Messi, l’argument n° 1 de l'Argentine

Jeu stéréotypé, déchet technique et “Messi dépendance”, l’Albiceleste a de nouveau étalé ses limites du moment face aux Helvètes, qui vont regretter longtemps ne pas avoir mieux exploité les largesses défensives des hommes d’Alejandro Sabella. “On savait que ça allait être un match compliqué et que ça pouvait aller en prolongation. Mais on n’a jamais perdu espoir, on a tout donné sur le terrain et on est là, on est vainqueurs”, expliquait après la rencontre Di Maria, très bien servi par Messi sur le but de la victoire.

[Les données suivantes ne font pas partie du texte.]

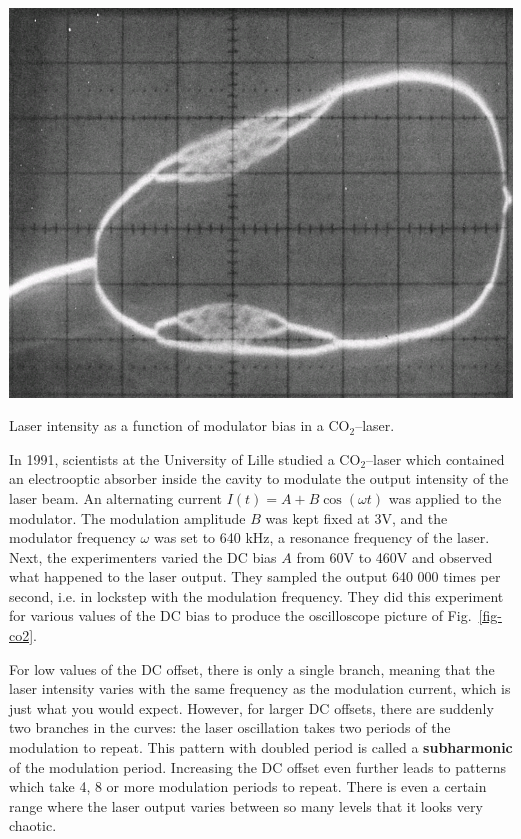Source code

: \begin{marginfigure}
\centering
\includegraphics{dynamic/figures/CO2_chaos}
\caption{Laser intensity as a function of modulator bias in a CO$_2$--laser.}
\label{fig-co2}
\end{marginfigure}

In 1991, scientists at the University of Lille studied a CO$_2$--laser which contained an electrooptic absorber inside the cavity to modulate the output intensity of the laser beam. An alternating current $I(t)=A+B \cos (\omega t)$ was applied to the modulator. The modulation amplitude $B$ was kept fixed at 3V, and the modulator frequency $\omega$ was set to 640 kHz, a resonance frequency of the laser. Next, the experimenters varied the DC bias $A$ from 60V to 460V and observed what happened to the laser output. They sampled the output 640 000 times per second, i.e. in lockstep with the modulation frequency. They did this experiment for various values of the DC bias to produce the oscilloscope picture of Fig.~\ref{fig-co2}.

For low values of the DC offset, there is only a single branch, meaning that the laser intensity varies with the same frequency as the modulation current, which is just what you would expect. However, for larger DC offsets, there are suddenly two branches in the curves: the laser oscillation takes two periods of the modulation to repeat. This pattern with doubled period is called a \textbf{subharmonic} of the modulation period. Increasing the DC offset even further leads to patterns which take 4, 8 or more modulation periods to repeat. There is even a certain range where the laser output varies between so many levels that it looks very chaotic.

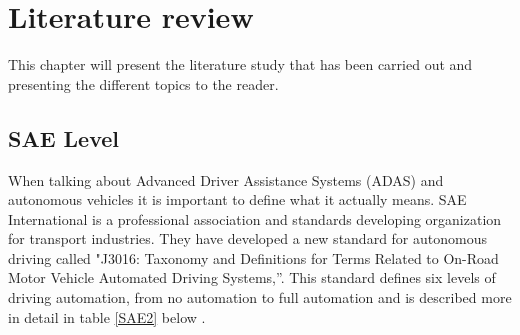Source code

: \chapter{Literature review}
This chapter will present the literature study that has been carried out and presenting the different topics to the reader.



\section{SAE Level}
When talking about Advanced Driver Assistance Systems (ADAS) and autonomous vehicles it is important to define what it actually means. SAE International is a professional association and standards developing organization for transport industries. They have developed a new standard for autonomous driving called  "J3016: Taxonomy and Definitions for Terms Related to On-Road Motor Vehicle Automated Driving Systems,”. This standard defines six levels of driving automation, from no automation to full automation and is described more in detail in table \ref{SAE2} below \cite{SAE} \cite{SAEweb}.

“La Pulga”, toujours lui, qui même sans avoir complètement retrouvé son niveau de jeu du temps où il remportait quatre Ballons d'or d’affilée (2009, 2010, 2011 et 2012), reste l'argument n° 1 de cette sélection argentine. Un peu comme le Brésil avec Neymar... Les deux omnipotents pourraient d’ailleurs se retrouver le 13 juillet prochain en finale de cette Coupe du monde. À condition de rester en équilibre jusque-là.